Include:
- Kmeans.ipynb: main file
- data: include all data files
- test: intermediate code
- readme.md
Package:
- package_kmeans
This is the final project for course STA663. In this project, we implement the K-means++
and K-means||
algorithm in Python following Bahmani's paper "Scalable k-means++" and speed up using Cython
,JIT
and multi-core processing
.
We apply it to the simulated GAUSSMIXTURE
dataset, SPAM
and Housing
dataset from UC Irvine Machine Learning repository. In this part, we compare clustering cost and runtime of the k-means||
algorithm with these of random initialization and the k-means++
.
From the implementation on the simulated dataset and the real-world dataset, the k-means||
and k-means++
find a better initial centroids than random in most cases, which leads to a better final clustering performance. However, for our algorithm, k-means++
runs faster than k-means||
in most cases, in future anlysis, we should focus more on how to implement k-means||
in a more robust setting(in terms of cost reduction and better parallel application.

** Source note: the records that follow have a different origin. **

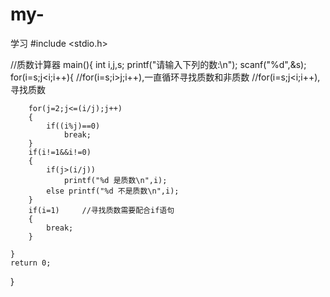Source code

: # my-
学习
#include <stdio.h>

//质数计算器
main(){
	int i,j,s;
	printf("请输入下列的数:\n");
	scanf("%d",&s);  
	for(i=s;j<i;i++){	//for(i=s;i>j;i++),一直循环寻找质数和非质数
	//for(i=s;j<i;i++),寻找质数
		
		for(j=2;j<=(i/j);j++)
		{
			if((i%j)==0)
				break;
		}
		if(i!=1&&i!=0)
		{
			if(j>(i/j)) 
				printf("%d 是质数\n",i);
			else printf("%d 不是质数\n",i);
		}
		if(i=1)		//寻找质数需要配合if语句
		{
			break;
		}

	}
	return 0;
}
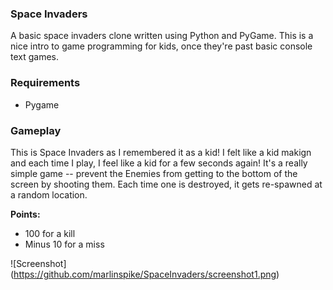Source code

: ### Space Invaders
A basic space invaders clone written using Python and PyGame. This is a nice intro to game 
programming for kids, once they're past basic console text games.

### Requirements
- Pygame

### Gameplay
This is Space Invaders as I remembered it as a kid! I felt like a kid makign and each time I play,
I feel like a kid for a few seconds again! It's a really simple game -- prevent the Enemies from getting to the bottom of the screen by shooting them. Each time one is destroyed, it gets re-spawned at a random location.

**Points:**
* 100 for a kill
* Minus 10 for a miss

![Screenshot]
(https://github.com/marlinspike/SpaceInvaders/screenshot1.png)
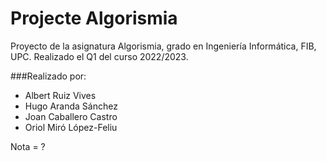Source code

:# Projecte Algorismia
Proyecto de la asignatura Algorismia, grado en Ingeniería Informática, FIB, UPC. Realizado el Q1 del curso 2022/2023.

###Realizado por:
- Albert Ruiz Vives
- Hugo Aranda Sánchez
- Joan Caballero Castro
- Oriol Miró López-Feliu

Nota = ?


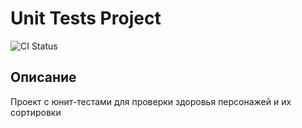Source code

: # Unit Tests Project

![CI Status](https://github.com/kovalkante33/unit/actions/workflows/node.js.yml/badge.svg)

## Описание
Проект с юнит-тестами для проверки здоровья персонажей и их сортировки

We also created an easily instable package for our functions, which can be found in https://github.com/yumegaaru/package_kmeans
To install, please go to Terminal and type in:
!pip install --upgrade pip git+git://github.com/yumegaaru/kmeans_package.git
then run the following code in your python:
import kemeans_package
Data and test code used in our analysis are also provided in folders under this repository.